Records to use Block Start

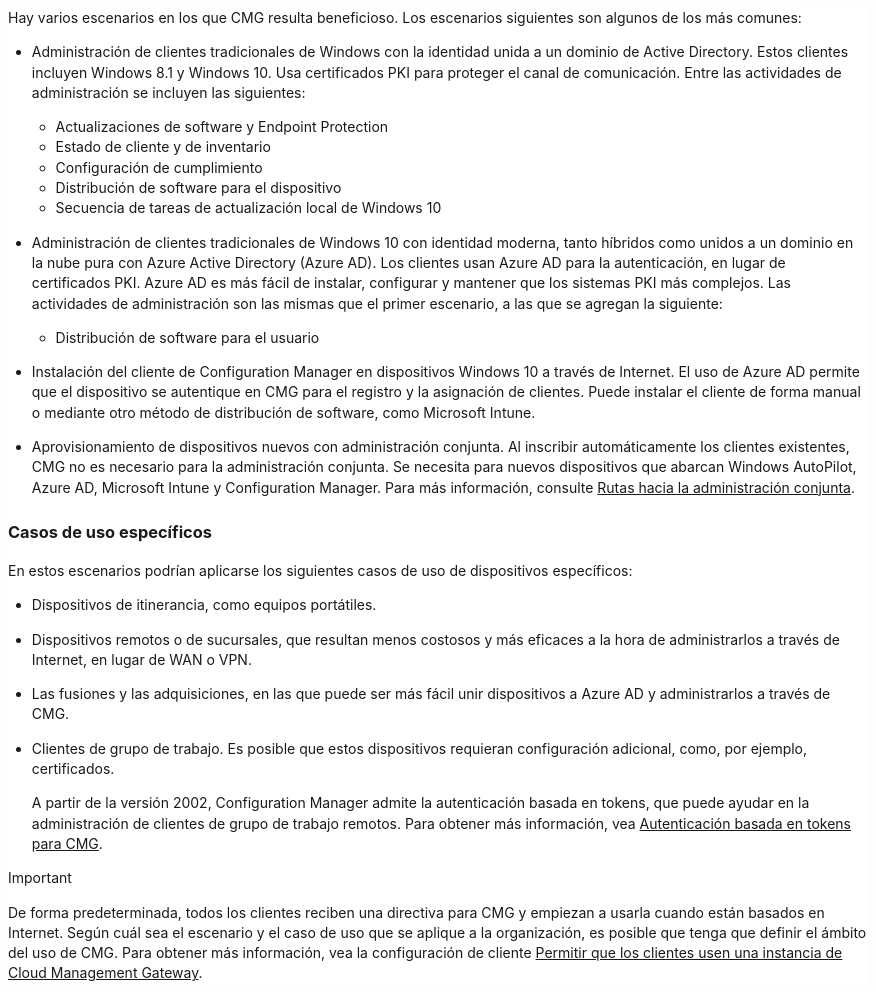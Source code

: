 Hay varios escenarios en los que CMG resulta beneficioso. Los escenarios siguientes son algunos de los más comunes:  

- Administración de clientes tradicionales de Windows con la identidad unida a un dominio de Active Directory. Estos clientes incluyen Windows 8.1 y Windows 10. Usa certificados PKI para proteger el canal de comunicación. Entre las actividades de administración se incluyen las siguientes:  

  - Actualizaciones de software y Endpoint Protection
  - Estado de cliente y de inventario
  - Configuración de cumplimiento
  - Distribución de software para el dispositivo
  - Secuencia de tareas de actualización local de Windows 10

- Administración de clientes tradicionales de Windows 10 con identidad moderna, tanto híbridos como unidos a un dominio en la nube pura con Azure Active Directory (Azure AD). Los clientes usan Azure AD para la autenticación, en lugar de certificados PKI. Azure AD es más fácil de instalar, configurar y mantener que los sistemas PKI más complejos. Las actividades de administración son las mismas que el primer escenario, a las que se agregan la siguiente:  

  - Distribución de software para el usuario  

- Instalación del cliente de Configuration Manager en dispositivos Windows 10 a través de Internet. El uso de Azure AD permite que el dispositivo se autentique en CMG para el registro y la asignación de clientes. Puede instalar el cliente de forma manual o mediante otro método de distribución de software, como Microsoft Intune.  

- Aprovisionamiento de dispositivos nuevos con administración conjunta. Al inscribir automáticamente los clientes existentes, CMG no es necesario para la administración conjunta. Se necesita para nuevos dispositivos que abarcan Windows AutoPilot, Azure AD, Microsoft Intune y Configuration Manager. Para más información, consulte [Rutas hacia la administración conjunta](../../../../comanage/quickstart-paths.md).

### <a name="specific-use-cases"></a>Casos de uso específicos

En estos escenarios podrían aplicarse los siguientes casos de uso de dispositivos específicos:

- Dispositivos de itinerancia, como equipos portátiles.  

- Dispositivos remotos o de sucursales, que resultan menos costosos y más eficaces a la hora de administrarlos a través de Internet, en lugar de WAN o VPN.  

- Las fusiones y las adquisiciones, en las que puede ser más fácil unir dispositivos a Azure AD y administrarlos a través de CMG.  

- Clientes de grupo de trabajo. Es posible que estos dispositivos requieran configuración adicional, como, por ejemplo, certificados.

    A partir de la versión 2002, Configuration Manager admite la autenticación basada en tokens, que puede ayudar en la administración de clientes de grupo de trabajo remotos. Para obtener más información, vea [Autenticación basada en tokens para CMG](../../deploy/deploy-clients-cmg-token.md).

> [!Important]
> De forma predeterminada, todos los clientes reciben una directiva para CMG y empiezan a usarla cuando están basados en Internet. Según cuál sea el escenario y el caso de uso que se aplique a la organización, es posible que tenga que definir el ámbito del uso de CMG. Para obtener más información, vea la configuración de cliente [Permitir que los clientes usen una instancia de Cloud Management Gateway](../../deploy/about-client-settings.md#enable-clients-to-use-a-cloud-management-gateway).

Records to use Block End

*What the task asks:*
From the material above, set down exactly the lines starting at the one with "- Administración de clientes tradicionales de Windows con" and ending at the one with "- Estado de cliente y de inventario", end lines included.

*Solution for this task:*
- Administración de clientes tradicionales de Windows con la identidad unida a un dominio de Active Directory. Estos clientes incluyen Windows 8.1 y Windows 10. Usa certificados PKI para proteger el canal de comunicación. Entre las actividades de administración se incluyen las siguientes:  

  - Actualizaciones de software y Endpoint Protection
  - Estado de cliente y de inventario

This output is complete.